# Exercise brief:
All lines below containing the string "Flask" are to be copied.

# Entries shown:
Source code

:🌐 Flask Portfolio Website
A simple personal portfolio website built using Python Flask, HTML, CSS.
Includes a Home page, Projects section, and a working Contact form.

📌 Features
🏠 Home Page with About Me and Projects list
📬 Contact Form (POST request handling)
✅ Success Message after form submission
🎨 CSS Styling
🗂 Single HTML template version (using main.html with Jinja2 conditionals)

# Expected answer:
:🌐 Flask Portfolio Website
A simple personal portfolio website built using Python Flask, HTML, CSS.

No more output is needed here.